··· Records for the task

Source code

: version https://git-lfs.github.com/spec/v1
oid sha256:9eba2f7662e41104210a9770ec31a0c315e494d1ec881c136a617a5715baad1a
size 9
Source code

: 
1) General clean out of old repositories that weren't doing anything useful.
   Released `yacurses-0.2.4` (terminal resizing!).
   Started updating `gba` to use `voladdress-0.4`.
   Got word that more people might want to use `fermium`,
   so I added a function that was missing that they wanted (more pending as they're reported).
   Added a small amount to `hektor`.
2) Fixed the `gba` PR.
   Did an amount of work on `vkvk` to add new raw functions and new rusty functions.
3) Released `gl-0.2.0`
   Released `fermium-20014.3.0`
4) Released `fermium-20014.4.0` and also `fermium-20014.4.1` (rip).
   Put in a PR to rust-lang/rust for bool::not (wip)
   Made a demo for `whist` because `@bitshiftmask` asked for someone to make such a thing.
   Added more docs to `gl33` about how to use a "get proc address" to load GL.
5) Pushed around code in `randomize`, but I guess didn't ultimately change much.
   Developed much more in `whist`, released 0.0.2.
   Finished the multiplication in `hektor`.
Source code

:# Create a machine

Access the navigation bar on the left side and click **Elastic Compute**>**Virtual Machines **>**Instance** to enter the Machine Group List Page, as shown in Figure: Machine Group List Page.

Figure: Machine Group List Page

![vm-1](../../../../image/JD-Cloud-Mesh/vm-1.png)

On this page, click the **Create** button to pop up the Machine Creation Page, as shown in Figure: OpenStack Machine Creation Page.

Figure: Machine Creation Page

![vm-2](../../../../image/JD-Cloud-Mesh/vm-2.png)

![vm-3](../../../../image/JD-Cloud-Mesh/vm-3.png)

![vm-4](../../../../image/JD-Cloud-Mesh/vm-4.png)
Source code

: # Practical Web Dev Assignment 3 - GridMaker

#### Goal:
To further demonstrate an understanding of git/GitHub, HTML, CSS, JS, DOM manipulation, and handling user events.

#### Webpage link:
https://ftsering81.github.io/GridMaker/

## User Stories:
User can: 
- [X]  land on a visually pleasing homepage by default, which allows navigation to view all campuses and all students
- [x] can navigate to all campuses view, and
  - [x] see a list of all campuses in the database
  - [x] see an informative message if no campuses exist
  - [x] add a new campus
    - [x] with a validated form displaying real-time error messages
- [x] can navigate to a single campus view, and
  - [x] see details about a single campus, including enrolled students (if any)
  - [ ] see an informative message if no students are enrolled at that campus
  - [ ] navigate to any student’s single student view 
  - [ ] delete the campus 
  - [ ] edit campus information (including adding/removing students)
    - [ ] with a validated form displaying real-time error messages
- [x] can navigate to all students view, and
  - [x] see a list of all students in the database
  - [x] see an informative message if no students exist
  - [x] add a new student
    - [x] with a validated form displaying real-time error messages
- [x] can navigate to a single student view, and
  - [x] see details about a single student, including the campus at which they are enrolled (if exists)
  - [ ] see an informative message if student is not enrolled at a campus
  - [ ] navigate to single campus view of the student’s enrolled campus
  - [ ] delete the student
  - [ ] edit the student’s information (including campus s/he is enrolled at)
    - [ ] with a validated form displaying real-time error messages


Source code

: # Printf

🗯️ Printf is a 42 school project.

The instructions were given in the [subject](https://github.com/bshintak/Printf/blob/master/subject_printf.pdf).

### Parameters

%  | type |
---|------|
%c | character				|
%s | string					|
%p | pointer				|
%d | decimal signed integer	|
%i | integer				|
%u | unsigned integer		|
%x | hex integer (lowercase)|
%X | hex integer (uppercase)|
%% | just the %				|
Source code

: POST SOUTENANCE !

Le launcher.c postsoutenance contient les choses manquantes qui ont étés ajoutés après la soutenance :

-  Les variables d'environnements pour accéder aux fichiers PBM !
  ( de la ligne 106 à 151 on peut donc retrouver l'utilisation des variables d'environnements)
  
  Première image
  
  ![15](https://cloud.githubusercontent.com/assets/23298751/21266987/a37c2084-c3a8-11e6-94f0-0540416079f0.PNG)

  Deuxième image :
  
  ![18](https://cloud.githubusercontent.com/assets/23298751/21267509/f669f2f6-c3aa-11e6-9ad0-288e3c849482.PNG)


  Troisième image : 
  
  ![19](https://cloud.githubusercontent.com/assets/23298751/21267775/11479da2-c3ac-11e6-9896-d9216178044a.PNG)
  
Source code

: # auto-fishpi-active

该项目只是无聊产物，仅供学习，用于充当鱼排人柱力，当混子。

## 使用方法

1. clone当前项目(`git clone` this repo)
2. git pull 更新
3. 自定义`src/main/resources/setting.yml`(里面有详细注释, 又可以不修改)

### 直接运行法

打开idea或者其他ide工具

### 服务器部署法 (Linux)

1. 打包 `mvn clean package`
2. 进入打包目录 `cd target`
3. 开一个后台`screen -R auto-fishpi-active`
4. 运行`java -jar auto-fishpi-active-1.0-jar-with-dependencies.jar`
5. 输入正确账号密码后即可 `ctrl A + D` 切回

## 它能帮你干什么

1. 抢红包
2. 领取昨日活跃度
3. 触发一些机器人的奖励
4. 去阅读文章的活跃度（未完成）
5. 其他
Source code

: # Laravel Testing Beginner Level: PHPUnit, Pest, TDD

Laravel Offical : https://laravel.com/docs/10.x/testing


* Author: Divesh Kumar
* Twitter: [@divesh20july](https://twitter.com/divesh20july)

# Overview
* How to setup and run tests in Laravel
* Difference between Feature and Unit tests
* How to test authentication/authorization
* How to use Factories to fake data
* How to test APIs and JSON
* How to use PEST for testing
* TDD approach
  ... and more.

······

Work required — Search the data for the string "GridMaker" and copy out every line where it is found.

Expected output —
: # Practical Web Dev Assignment 3 - GridMaker
https://ftsering81.github.io/GridMaker/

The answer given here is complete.